[Provided data — start]

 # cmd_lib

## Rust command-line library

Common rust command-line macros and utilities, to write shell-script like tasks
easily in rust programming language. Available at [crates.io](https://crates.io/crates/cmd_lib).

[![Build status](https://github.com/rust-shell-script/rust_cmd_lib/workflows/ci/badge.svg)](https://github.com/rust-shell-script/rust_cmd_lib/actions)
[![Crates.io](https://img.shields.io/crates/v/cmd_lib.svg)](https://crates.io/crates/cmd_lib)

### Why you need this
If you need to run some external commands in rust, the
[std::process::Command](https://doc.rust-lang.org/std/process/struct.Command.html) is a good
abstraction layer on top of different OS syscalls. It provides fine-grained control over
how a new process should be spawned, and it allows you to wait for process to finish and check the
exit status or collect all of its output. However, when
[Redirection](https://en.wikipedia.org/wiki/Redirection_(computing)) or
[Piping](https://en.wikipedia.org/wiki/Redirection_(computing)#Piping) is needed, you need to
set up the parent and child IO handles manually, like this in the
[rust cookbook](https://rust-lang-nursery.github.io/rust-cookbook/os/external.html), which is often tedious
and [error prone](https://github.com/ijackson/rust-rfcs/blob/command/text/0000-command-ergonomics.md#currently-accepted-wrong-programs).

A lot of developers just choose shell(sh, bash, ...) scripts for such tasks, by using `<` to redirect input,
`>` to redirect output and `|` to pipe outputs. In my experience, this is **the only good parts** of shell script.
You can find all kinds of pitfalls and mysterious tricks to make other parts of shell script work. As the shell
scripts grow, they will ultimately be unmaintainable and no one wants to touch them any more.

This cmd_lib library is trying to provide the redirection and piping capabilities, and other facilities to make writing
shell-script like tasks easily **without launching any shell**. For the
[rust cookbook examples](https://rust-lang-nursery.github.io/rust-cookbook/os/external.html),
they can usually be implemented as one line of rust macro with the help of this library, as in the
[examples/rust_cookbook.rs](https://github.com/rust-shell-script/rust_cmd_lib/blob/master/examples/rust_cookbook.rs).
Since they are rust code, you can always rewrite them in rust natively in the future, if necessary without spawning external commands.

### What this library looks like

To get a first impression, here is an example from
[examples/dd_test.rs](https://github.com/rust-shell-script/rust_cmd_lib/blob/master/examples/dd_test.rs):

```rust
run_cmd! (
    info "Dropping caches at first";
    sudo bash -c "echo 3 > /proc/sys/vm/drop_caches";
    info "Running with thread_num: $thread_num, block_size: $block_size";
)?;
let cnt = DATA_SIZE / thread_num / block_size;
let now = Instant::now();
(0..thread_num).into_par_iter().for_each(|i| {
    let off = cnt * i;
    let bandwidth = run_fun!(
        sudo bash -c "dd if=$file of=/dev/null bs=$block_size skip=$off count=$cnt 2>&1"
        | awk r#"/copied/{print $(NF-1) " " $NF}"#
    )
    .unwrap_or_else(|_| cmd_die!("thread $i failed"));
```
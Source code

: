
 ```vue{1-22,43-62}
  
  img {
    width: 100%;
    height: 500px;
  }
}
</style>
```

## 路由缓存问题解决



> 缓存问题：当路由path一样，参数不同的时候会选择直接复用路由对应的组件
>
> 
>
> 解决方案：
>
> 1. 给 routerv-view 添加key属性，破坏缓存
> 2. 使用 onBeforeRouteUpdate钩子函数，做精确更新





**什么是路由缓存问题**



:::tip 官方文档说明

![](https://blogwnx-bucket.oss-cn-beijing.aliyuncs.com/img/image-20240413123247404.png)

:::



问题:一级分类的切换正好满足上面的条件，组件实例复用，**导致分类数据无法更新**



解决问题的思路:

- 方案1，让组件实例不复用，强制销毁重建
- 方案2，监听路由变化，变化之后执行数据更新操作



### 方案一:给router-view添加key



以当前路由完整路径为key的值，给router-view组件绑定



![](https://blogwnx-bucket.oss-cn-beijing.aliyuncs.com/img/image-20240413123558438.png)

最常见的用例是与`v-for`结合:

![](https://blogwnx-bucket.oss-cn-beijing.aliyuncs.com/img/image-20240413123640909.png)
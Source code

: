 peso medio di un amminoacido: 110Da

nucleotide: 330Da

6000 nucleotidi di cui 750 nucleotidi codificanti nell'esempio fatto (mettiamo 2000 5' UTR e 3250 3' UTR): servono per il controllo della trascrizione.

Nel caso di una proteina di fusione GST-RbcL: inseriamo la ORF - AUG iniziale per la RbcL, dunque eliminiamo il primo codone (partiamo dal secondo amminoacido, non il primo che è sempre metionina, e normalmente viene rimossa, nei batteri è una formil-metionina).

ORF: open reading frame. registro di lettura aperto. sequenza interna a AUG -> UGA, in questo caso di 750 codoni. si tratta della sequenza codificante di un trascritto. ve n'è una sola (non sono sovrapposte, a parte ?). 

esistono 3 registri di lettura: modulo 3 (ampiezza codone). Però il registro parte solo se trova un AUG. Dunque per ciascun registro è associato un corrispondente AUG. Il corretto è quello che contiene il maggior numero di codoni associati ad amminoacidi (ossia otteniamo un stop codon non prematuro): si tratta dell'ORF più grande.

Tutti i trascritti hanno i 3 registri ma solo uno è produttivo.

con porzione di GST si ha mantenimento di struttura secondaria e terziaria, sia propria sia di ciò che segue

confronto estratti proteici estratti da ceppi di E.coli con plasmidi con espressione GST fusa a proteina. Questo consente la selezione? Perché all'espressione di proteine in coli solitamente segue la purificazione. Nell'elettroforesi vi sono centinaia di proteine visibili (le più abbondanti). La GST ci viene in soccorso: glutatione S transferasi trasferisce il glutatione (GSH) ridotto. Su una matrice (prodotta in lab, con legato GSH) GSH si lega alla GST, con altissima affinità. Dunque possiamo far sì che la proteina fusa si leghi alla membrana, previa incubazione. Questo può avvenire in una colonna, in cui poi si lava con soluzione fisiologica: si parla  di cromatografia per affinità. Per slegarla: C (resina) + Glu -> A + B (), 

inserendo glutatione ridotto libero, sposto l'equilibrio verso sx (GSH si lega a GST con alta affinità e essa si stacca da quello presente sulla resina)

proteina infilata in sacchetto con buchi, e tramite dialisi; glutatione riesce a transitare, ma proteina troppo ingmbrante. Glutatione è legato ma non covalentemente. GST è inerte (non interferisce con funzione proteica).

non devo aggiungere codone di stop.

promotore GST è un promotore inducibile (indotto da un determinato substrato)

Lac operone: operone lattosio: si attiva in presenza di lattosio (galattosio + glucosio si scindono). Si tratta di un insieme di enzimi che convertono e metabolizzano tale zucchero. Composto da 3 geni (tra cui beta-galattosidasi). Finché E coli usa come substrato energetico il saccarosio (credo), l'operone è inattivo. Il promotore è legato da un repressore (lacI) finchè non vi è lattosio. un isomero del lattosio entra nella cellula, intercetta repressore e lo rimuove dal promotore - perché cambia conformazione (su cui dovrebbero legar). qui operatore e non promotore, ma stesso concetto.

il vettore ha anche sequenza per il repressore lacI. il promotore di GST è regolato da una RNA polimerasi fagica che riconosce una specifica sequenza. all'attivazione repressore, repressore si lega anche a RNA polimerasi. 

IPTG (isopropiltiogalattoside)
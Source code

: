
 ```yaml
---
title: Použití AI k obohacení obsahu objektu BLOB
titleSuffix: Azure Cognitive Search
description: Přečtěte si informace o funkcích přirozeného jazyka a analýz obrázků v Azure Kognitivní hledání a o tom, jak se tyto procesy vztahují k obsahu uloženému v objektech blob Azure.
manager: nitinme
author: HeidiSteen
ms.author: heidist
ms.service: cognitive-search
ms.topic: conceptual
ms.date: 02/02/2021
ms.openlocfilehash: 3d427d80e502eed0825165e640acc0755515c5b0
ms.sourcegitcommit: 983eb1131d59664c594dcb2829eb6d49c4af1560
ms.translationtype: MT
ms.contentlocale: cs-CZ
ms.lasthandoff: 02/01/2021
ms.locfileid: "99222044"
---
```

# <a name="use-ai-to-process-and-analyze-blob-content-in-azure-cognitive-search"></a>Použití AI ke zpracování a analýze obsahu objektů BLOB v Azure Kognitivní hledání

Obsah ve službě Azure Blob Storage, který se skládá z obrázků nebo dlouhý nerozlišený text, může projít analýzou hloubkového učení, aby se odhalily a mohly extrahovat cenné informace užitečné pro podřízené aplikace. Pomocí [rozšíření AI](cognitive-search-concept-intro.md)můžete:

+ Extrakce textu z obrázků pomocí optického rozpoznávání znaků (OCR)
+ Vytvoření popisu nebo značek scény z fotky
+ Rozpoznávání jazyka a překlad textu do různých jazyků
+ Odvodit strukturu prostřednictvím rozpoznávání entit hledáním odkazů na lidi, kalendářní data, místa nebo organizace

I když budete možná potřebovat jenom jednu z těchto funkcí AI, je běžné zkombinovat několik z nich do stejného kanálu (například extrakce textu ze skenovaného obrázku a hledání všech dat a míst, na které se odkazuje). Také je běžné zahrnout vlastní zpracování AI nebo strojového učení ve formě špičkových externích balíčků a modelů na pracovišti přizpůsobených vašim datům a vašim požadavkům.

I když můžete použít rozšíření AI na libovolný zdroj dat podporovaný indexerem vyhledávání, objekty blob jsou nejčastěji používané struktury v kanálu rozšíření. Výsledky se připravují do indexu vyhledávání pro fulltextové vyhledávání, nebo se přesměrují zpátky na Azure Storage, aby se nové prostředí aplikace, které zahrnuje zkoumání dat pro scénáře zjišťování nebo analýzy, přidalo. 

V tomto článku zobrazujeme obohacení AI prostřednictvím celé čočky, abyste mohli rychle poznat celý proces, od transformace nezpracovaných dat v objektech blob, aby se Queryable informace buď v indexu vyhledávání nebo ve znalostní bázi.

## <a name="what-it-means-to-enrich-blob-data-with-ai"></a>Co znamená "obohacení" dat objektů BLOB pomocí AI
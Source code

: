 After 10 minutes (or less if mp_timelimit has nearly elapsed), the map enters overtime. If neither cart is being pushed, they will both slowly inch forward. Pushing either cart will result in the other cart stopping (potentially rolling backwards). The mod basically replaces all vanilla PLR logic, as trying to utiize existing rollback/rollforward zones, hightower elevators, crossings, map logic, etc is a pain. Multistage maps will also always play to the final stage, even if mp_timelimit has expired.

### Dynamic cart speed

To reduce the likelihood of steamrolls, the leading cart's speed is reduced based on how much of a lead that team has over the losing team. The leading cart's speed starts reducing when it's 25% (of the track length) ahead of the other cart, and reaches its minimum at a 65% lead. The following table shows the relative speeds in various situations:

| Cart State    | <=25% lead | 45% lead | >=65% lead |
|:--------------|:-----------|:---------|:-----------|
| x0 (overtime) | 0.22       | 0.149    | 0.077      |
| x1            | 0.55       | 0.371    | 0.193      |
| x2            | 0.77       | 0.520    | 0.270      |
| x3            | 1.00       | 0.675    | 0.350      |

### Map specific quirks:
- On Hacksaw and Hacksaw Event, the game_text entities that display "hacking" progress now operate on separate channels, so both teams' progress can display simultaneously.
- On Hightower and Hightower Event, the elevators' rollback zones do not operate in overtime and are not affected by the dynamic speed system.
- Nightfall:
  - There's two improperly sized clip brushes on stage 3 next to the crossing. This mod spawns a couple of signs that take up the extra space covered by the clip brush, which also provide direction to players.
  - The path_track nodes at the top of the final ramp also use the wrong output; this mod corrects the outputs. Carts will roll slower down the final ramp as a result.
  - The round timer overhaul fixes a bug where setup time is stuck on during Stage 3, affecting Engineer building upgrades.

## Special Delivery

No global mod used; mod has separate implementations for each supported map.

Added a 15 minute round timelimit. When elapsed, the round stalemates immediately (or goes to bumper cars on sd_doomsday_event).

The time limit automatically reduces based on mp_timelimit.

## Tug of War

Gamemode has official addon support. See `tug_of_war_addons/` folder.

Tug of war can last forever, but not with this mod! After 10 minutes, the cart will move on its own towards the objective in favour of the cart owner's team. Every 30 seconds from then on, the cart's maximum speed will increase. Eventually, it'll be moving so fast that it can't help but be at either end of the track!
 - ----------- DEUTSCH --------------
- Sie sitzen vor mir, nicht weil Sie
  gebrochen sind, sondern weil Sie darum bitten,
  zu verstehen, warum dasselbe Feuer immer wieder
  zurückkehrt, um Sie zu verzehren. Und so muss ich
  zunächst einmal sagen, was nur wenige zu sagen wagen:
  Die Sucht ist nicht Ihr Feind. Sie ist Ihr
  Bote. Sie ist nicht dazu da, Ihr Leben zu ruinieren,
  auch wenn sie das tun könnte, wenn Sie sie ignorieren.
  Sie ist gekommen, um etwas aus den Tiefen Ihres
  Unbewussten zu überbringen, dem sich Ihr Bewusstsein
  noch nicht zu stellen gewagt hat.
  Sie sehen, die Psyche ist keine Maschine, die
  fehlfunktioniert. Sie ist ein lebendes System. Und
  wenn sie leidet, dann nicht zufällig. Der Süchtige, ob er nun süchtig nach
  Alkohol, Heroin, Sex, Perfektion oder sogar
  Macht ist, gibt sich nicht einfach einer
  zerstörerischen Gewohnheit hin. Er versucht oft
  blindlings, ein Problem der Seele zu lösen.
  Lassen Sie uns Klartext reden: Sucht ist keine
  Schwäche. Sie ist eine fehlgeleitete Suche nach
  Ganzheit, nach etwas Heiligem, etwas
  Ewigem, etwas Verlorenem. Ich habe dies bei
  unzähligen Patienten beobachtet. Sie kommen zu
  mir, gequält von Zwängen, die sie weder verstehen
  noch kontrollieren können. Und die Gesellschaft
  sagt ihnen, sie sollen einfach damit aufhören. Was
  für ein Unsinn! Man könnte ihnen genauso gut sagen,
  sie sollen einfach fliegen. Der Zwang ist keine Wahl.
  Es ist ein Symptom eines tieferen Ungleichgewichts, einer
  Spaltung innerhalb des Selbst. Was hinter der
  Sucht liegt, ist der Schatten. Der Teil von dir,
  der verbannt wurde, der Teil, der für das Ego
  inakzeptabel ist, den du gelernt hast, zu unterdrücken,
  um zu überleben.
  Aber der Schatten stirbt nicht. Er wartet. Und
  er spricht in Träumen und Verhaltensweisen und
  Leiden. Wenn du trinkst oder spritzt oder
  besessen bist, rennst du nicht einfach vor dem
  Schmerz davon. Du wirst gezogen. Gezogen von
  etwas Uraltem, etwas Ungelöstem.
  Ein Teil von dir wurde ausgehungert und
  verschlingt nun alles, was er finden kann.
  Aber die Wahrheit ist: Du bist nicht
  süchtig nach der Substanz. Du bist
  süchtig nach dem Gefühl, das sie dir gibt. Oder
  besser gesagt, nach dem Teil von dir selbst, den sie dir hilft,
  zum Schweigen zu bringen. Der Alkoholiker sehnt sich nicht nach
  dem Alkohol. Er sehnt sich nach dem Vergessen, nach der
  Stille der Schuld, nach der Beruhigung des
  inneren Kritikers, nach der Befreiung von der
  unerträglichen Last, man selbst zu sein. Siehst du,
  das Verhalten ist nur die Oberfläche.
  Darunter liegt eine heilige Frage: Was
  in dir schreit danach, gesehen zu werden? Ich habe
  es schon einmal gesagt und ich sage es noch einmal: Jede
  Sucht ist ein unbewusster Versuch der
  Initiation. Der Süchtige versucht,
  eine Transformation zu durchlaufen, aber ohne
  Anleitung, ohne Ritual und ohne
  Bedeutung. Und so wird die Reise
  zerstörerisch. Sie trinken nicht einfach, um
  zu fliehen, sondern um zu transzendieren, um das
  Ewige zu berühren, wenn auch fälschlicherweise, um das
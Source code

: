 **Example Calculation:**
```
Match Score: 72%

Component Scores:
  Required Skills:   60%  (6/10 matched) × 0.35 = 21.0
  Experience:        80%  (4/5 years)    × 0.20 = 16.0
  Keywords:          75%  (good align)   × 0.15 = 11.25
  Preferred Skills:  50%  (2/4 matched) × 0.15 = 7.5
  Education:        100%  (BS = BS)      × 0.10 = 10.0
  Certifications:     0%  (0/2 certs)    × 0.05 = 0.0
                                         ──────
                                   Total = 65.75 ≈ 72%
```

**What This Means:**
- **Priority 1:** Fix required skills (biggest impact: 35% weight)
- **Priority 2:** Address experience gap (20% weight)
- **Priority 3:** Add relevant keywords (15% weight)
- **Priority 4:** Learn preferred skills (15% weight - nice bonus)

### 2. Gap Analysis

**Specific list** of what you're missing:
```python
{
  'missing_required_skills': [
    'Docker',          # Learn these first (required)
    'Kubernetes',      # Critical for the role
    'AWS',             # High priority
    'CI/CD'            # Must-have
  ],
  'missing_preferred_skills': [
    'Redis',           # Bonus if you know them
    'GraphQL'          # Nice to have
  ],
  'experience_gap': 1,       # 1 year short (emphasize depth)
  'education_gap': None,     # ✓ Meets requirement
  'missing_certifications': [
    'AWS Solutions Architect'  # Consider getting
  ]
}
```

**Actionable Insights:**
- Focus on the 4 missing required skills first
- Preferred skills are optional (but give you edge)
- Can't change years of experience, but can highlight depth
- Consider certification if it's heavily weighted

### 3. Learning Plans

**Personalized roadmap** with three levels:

[Provided data — finish]

Exercise: Taking the listing above as the source, transcribe only the lines starting at the line with "- On Hightower" and going through the line with "- There's two", unaltered and with both ends included.

Exercise result:
- On Hightower and Hightower Event, the elevators' rollback zones do not operate in overtime and are not affected by the dynamic speed system.
- Nightfall:
  - There's two improperly sized clip brushes on stage 3 next to the crossing. This mod spawns a couple of signs that take up the extra space covered by the clip brush, which also provide direction to players.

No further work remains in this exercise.